> _Exercise data_
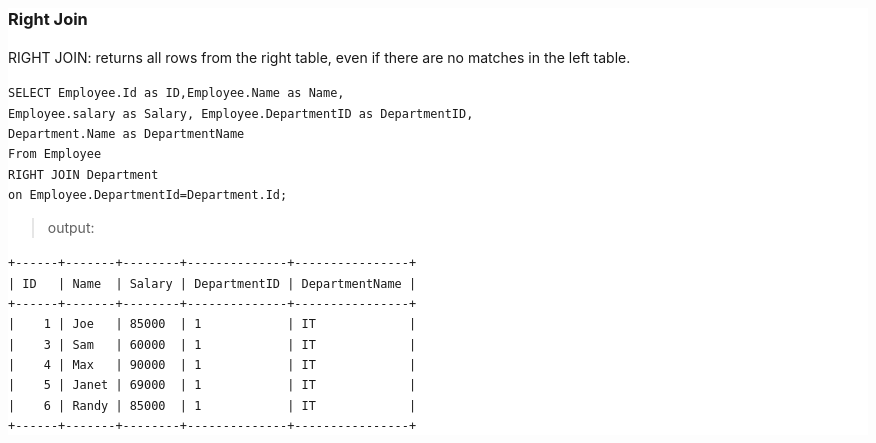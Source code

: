 ### Right Join
RIGHT JOIN: returns all rows from the right table, even if there are no matches in the left table.

```
SELECT Employee.Id as ID,Employee.Name as Name,
Employee.salary as Salary, Employee.DepartmentID as DepartmentID,
Department.Name as DepartmentName
From Employee
RIGHT JOIN Department
on Employee.DepartmentId=Department.Id;

```

> output:

```
+------+-------+--------+--------------+----------------+
| ID   | Name  | Salary | DepartmentID | DepartmentName |
+------+-------+--------+--------------+----------------+
|    1 | Joe   | 85000  | 1            | IT             |
|    3 | Sam   | 60000  | 1            | IT             |
|    4 | Max   | 90000  | 1            | IT             |
|    5 | Janet | 69000  | 1            | IT             |
|    6 | Randy | 85000  | 1            | IT             |
+------+-------+--------+--------------+----------------+
```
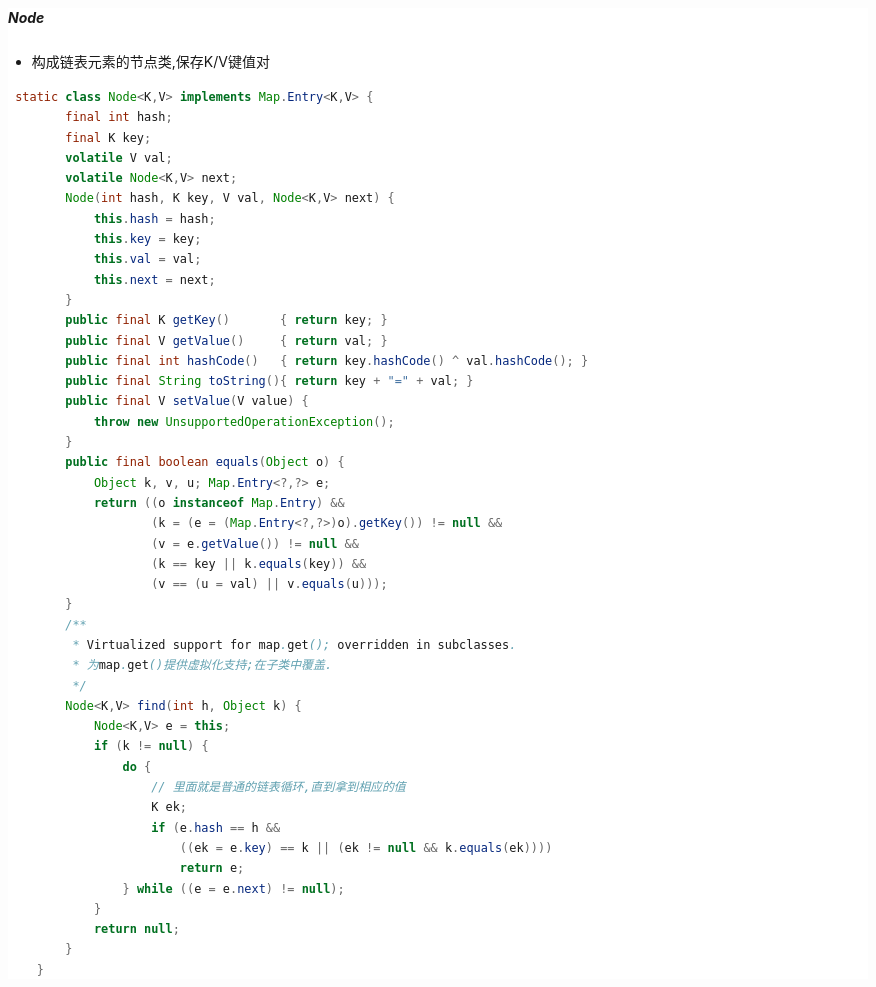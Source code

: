     

##### Node 

- 构成链表元素的节点类,保存K/V键值对

```java
 static class Node<K,V> implements Map.Entry<K,V> {
        final int hash;
        final K key;
        volatile V val;
        volatile Node<K,V> next;
        Node(int hash, K key, V val, Node<K,V> next) {
            this.hash = hash;
            this.key = key;
            this.val = val;
            this.next = next;
        }
        public final K getKey()       { return key; }
        public final V getValue()     { return val; }
        public final int hashCode()   { return key.hashCode() ^ val.hashCode(); }
        public final String toString(){ return key + "=" + val; }
        public final V setValue(V value) {
            throw new UnsupportedOperationException();
        }
        public final boolean equals(Object o) {
            Object k, v, u; Map.Entry<?,?> e;
            return ((o instanceof Map.Entry) &&
                    (k = (e = (Map.Entry<?,?>)o).getKey()) != null &&
                    (v = e.getValue()) != null &&
                    (k == key || k.equals(key)) &&
                    (v == (u = val) || v.equals(u)));
        }
      	/**
         * Virtualized support for map.get(); overridden in subclasses.
         * 为map.get()提供虚拟化支持;在子类中覆盖.
         */
        Node<K,V> find(int h, Object k) {
            Node<K,V> e = this;
            if (k != null) {
                do {
                    // 里面就是普通的链表循环,直到拿到相应的值
                    K ek;
                    if (e.hash == h &&
                        ((ek = e.key) == k || (ek != null && k.equals(ek))))
                        return e;
                } while ((e = e.next) != null);
            }
            return null;
        }
    }
```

> _What this task involves_
Every entry must be transcribed exactly. Pictures do not belong in the copy.

> _Result_
Source code

: ### Right Join
RIGHT JOIN: returns all rows from the right table, even if there are no matches in the left table.

```
SELECT Employee.Id as ID,Employee.Name as Name,
Employee.salary as Salary, Employee.DepartmentID as DepartmentID,
Department.Name as DepartmentName
From Employee
RIGHT JOIN Department
on Employee.DepartmentId=Department.Id;

```

> output:

```
+------+-------+--------+--------------+----------------+
| ID   | Name  | Salary | DepartmentID | DepartmentName |
+------+-------+--------+--------------+----------------+
|    1 | Joe   | 85000  | 1            | IT             |
|    3 | Sam   | 60000  | 1            | IT             |
|    4 | Max   | 90000  | 1            | IT             |
|    5 | Janet | 69000  | 1            | IT             |
|    6 | Randy | 85000  | 1            | IT             |
+------+-------+--------+--------------+----------------+
```
Source code

:     

##### Node 

- 构成链表元素的节点类,保存K/V键值对

```java
 static class Node<K,V> implements Map.Entry<K,V> {
        final int hash;
        final K key;
        volatile V val;
        volatile Node<K,V> next;
        Node(int hash, K key, V val, Node<K,V> next) {
            this.hash = hash;
            this.key = key;
            this.val = val;
            this.next = next;
        }
        public final K getKey()       { return key; }
        public final V getValue()     { return val; }
        public final int hashCode()   { return key.hashCode() ^ val.hashCode(); }
        public final String toString(){ return key + "=" + val; }
        public final V setValue(V value) {
            throw new UnsupportedOperationException();
        }
        public final boolean equals(Object o) {
            Object k, v, u; Map.Entry<?,?> e;
            return ((o instanceof Map.Entry) &&
                    (k = (e = (Map.Entry<?,?>)o).getKey()) != null &&
                    (v = e.getValue()) != null &&
                    (k == key || k.equals(key)) &&
                    (v == (u = val) || v.equals(u)));
        }
      	/**
         * Virtualized support for map.get(); overridden in subclasses.
         * 为map.get()提供虚拟化支持;在子类中覆盖.
         */
        Node<K,V> find(int h, Object k) {
            Node<K,V> e = this;
            if (k != null) {
                do {
                    // 里面就是普通的链表循环,直到拿到相应的值
                    K ek;
                    if (e.hash == h &&
                        ((ek = e.key) == k || (ek != null && k.equals(ek))))
                        return e;
                } while ((e = e.next) != null);
            }
            return null;
        }
    }
```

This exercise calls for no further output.